▶ Task statement:
Please return all of the records verbatim, with the pictures omitted.

▶ Given information:
--- --- ---

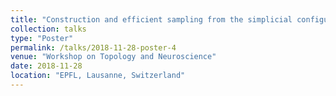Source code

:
 ```yaml
---
title: "Construction and efficient sampling from the simplicial configuration model"
collection: talks
type: "Poster"
permalink: /talks/2018-11-28-poster-4
venue: "Workshop on Topology and Neuroscience"
date: 2018-11-28
location: "EPFL, Lausanne, Switzerland"
---
```

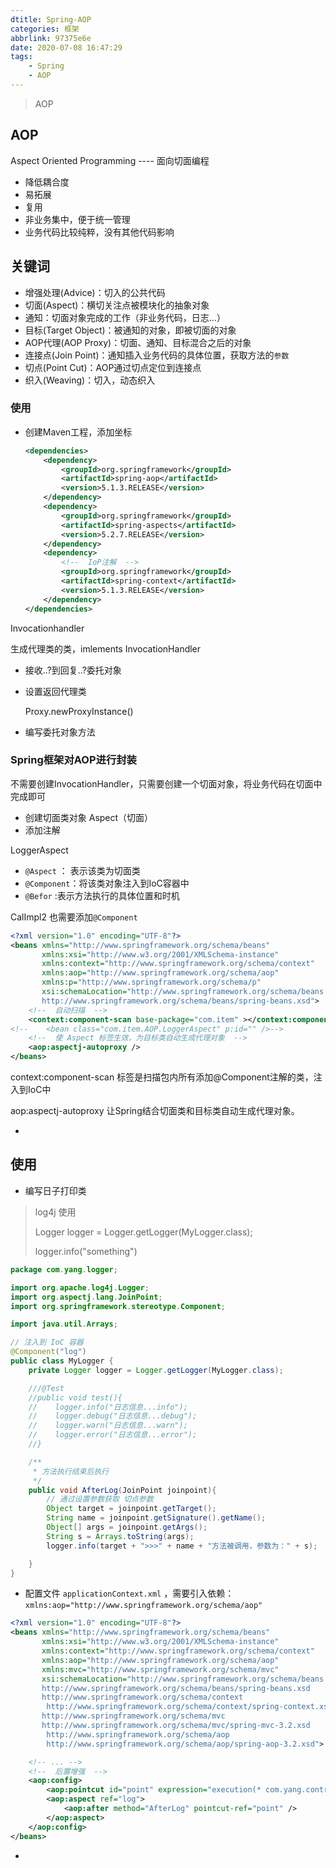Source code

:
 ```yaml
---
dtitle: Spring-AOP
categories: 框架
abbrlink: 97375e6e
date: 2020-07-08 16:47:29
tags: 
	- Spring
	- AOP
---
```


> AOP

<!-- more -->
## AOP

Aspect Oriented Programming  ---- 面向切面编程

- 降低耦合度
- 易拓展
- 复用
- 非业务集中，便于统一管理
- 业务代码比较纯粹，没有其他代码影响

## 关键词

- 增强处理(Advice)：切入的公共代码
- 切面(Aspect)：横切关注点被模块化的抽象对象
- 通知：切面对象完成的工作（非业务代码，日志...）
- 目标(Target Object)：被通知的对象，即被切面的对象
- AOP代理(AOP Proxy)：切面、通知、目标混合之后的对象
- 连接点(Join Point)：通知插入业务代码的具体位置，获取方法的`参数`
- 切点(Point Cut)：AOP通过切点定位到连接点
- 织入(Weaving)：切入，动态织入

### 使用

- 创建Maven工程，添加坐标

  ```xml
  <dependencies>
      <dependency>
          <groupId>org.springframework</groupId>
          <artifactId>spring-aop</artifactId>
          <version>5.1.3.RELEASE</version>
      </dependency>
      <dependency>
          <groupId>org.springframework</groupId>
          <artifactId>spring-aspects</artifactId>
          <version>5.2.7.RELEASE</version>
      </dependency>
      <dependency>
          <!--  IoP注解  -->
          <groupId>org.springframework</groupId>
          <artifactId>spring-context</artifactId>
          <version>5.1.3.RELEASE</version>
      </dependency>
  </dependencies>
  ```

Invocationhandler

  生成代理类的类，imlements InvocationHandler

  - 接收..?到回复..?委托对象

  - 设置返回代理类

    Proxy.newProxyInstance()

  - 编写委托对象方法

### Spring框架对AOP进行封装

不需要创建InvocationHandler，只需要创建一个切面对象，将业务代码在切面中完成即可

- 创建切面类对象 Aspect（切面）
- 添加注解

LoggerAspect

- `@Aspect` ： 表示该类为切面类
- `@Component`：将该类对象注入到IoC容器中
- `@Befor` :表示方法执行的具体位置和时机  

CalImpl2 也需要添加`@Component`



```xml
<?xml version="1.0" encoding="UTF-8"?>
<beans xmlns="http://www.springframework.org/schema/beans"
       xmlns:xsi="http://www.w3.org/2001/XMLSchema-instance"
       xmlns:context="http://www.springframework.org/schema/context"
       xmlns:aop="http://www.springframework.org/schema/aop"
       xmlns:p="http://www.springframework.org/schema/p"
       xsi:schemaLocation="http://www.springframework.org/schema/beans
       http://www.springframework.org/schema/beans/spring-beans.xsd">
    <!--  自动扫描  -->
    <context:component-scan base-package="com.item" ></context:component-scan>
<!--    <bean class="com.item.AOP.LoggerAspect" p:id="" />-->
    <!--  使 Aspect 标签生效，为目标类自动生成代理对象  -->
    <aop:aspectj-autoproxy />
</beans>
```

context:component-scan 标签是扫描包内所有添加@Component注解的类，注入到IoC中

aop:aspectj-autoproxy 让Spring结合切面类和目标类自动生成代理对象。

- 

## 使用

- 编写日子打印类

> log4j 使用 
>
> Logger logger = Logger.getLogger(MyLogger.class);
>
> logger.info("something")

```java
package com.yang.logger;

import org.apache.log4j.Logger;
import org.aspectj.lang.JoinPoint;
import org.springframework.stereotype.Component;

import java.util.Arrays;

// 注入到 IoC 容器
@Component("log")
public class MyLogger {
    private Logger logger = Logger.getLogger(MyLogger.class);

    ///@Test
    //public void test(){
    //    logger.info("日志信息...info");
    //    logger.debug("日志信息...debug");
    //    logger.warn("日志信息...warn");
    //    logger.error("日志信息...error");
    //}

    /**
     * 方法执行结束后执行
     */
    public void AfterLog(JoinPoint joinpoint){
        // 通过设置参数获取 切点参数
        Object target = joinpoint.getTarget();
        String name = joinpoint.getSignature().getName();
        Object[] args = joinpoint.getArgs();
        String s = Arrays.toString(args);
        logger.info(target + ">>>" + name + "方法被调用，参数为：" + s);

    }
}

```



- 配置文件 `applicationContext.xml` ，需要引入依赖：`xmlns:aop="http://www.springframework.org/schema/aop"`

```xml
<?xml version="1.0" encoding="UTF-8"?>
<beans xmlns="http://www.springframework.org/schema/beans"
       xmlns:xsi="http://www.w3.org/2001/XMLSchema-instance"
       xmlns:context="http://www.springframework.org/schema/context"
       xmlns:aop="http://www.springframework.org/schema/aop"
       xmlns:mvc="http://www.springframework.org/schema/mvc"
       xsi:schemaLocation="http://www.springframework.org/schema/beans
       http://www.springframework.org/schema/beans/spring-beans.xsd
       http://www.springframework.org/schema/context
        http://www.springframework.org/schema/context/spring-context.xsd
       http://www.springframework.org/schema/mvc
       http://www.springframework.org/schema/mvc/spring-mvc-3.2.xsd
        http://www.springframework.org/schema/aop
        http://www.springframework.org/schema/aop/spring-aop-3.2.xsd">

    <!-- ... -->
    <!--  后置增强  -->
    <aop:config>
        <aop:pointcut id="point" expression="execution(* com.yang.controller.*.*(..))"/>
        <aop:aspect ref="log">
            <aop:after method="AfterLog" pointcut-ref="point" />
        </aop:aspect>
    </aop:config>
</beans>
```

-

--- --- ---

▶ Answer space:
Source code

:
 ```yaml
---
title: "Construction and efficient sampling from the simplicial configuration model"
collection: talks
type: "Poster"
permalink: /talks/2018-11-28-poster-4
venue: "Workshop on Topology and Neuroscience"
date: 2018-11-28
location: "EPFL, Lausanne, Switzerland"
---
```

Source code

:
 ```yaml
---
dtitle: Spring-AOP
categories: 框架
abbrlink: 97375e6e
date: 2020-07-08 16:47:29
tags: 
	- Spring
	- AOP
---
```


> AOP

<!-- more -->
## AOP

Aspect Oriented Programming  ---- 面向切面编程

- 降低耦合度
- 易拓展
- 复用
- 非业务集中，便于统一管理
- 业务代码比较纯粹，没有其他代码影响

## 关键词

- 增强处理(Advice)：切入的公共代码
- 切面(Aspect)：横切关注点被模块化的抽象对象
- 通知：切面对象完成的工作（非业务代码，日志...）
- 目标(Target Object)：被通知的对象，即被切面的对象
- AOP代理(AOP Proxy)：切面、通知、目标混合之后的对象
- 连接点(Join Point)：通知插入业务代码的具体位置，获取方法的`参数`
- 切点(Point Cut)：AOP通过切点定位到连接点
- 织入(Weaving)：切入，动态织入

### 使用

- 创建Maven工程，添加坐标

  ```xml
  <dependencies>
      <dependency>
          <groupId>org.springframework</groupId>
          <artifactId>spring-aop</artifactId>
          <version>5.1.3.RELEASE</version>
      </dependency>
      <dependency>
          <groupId>org.springframework</groupId>
          <artifactId>spring-aspects</artifactId>
          <version>5.2.7.RELEASE</version>
      </dependency>
      <dependency>
          <!--  IoP注解  -->
          <groupId>org.springframework</groupId>
          <artifactId>spring-context</artifactId>
          <version>5.1.3.RELEASE</version>
      </dependency>
  </dependencies>
  ```

Invocationhandler

  生成代理类的类，imlements InvocationHandler

  - 接收..?到回复..?委托对象

  - 设置返回代理类

    Proxy.newProxyInstance()

  - 编写委托对象方法

### Spring框架对AOP进行封装

不需要创建InvocationHandler，只需要创建一个切面对象，将业务代码在切面中完成即可

- 创建切面类对象 Aspect（切面）
- 添加注解

LoggerAspect

- `@Aspect` ： 表示该类为切面类
- `@Component`：将该类对象注入到IoC容器中
- `@Befor` :表示方法执行的具体位置和时机  

CalImpl2 也需要添加`@Component`



```xml
<?xml version="1.0" encoding="UTF-8"?>
<beans xmlns="http://www.springframework.org/schema/beans"
       xmlns:xsi="http://www.w3.org/2001/XMLSchema-instance"
       xmlns:context="http://www.springframework.org/schema/context"
       xmlns:aop="http://www.springframework.org/schema/aop"
       xmlns:p="http://www.springframework.org/schema/p"
       xsi:schemaLocation="http://www.springframework.org/schema/beans
       http://www.springframework.org/schema/beans/spring-beans.xsd">
    <!--  自动扫描  -->
    <context:component-scan base-package="com.item" ></context:component-scan>
<!--    <bean class="com.item.AOP.LoggerAspect" p:id="" />-->
    <!--  使 Aspect 标签生效，为目标类自动生成代理对象  -->
    <aop:aspectj-autoproxy />
</beans>
```

context:component-scan 标签是扫描包内所有添加@Component注解的类，注入到IoC中

aop:aspectj-autoproxy 让Spring结合切面类和目标类自动生成代理对象。

- 

## 使用

- 编写日子打印类

> log4j 使用 
>
> Logger logger = Logger.getLogger(MyLogger.class);
>
> logger.info("something")

```java
package com.yang.logger;

import org.apache.log4j.Logger;
import org.aspectj.lang.JoinPoint;
import org.springframework.stereotype.Component;

import java.util.Arrays;

// 注入到 IoC 容器
@Component("log")
public class MyLogger {
    private Logger logger = Logger.getLogger(MyLogger.class);

    ///@Test
    //public void test(){
    //    logger.info("日志信息...info");
    //    logger.debug("日志信息...debug");
    //    logger.warn("日志信息...warn");
    //    logger.error("日志信息...error");
    //}

    /**
     * 方法执行结束后执行
     */
    public void AfterLog(JoinPoint joinpoint){
        // 通过设置参数获取 切点参数
        Object target = joinpoint.getTarget();
        String name = joinpoint.getSignature().getName();
        Object[] args = joinpoint.getArgs();
        String s = Arrays.toString(args);
        logger.info(target + ">>>" + name + "方法被调用，参数为：" + s);

    }
}

```



- 配置文件 `applicationContext.xml` ，需要引入依赖：`xmlns:aop="http://www.springframework.org/schema/aop"`

```xml
<?xml version="1.0" encoding="UTF-8"?>
<beans xmlns="http://www.springframework.org/schema/beans"
       xmlns:xsi="http://www.w3.org/2001/XMLSchema-instance"
       xmlns:context="http://www.springframework.org/schema/context"
       xmlns:aop="http://www.springframework.org/schema/aop"
       xmlns:mvc="http://www.springframework.org/schema/mvc"
       xsi:schemaLocation="http://www.springframework.org/schema/beans
       http://www.springframework.org/schema/beans/spring-beans.xsd
       http://www.springframework.org/schema/context
        http://www.springframework.org/schema/context/spring-context.xsd
       http://www.springframework.org/schema/mvc
       http://www.springframework.org/schema/mvc/spring-mvc-3.2.xsd
        http://www.springframework.org/schema/aop
        http://www.springframework.org/schema/aop/spring-aop-3.2.xsd">

    <!-- ... -->
    <!--  后置增强  -->
    <aop:config>
        <aop:pointcut id="point" expression="execution(* com.yang.controller.*.*(..))"/>
        <aop:aspect ref="log">
            <aop:after method="AfterLog" pointcut-ref="point" />
        </aop:aspect>
    </aop:config>
</beans>
```

-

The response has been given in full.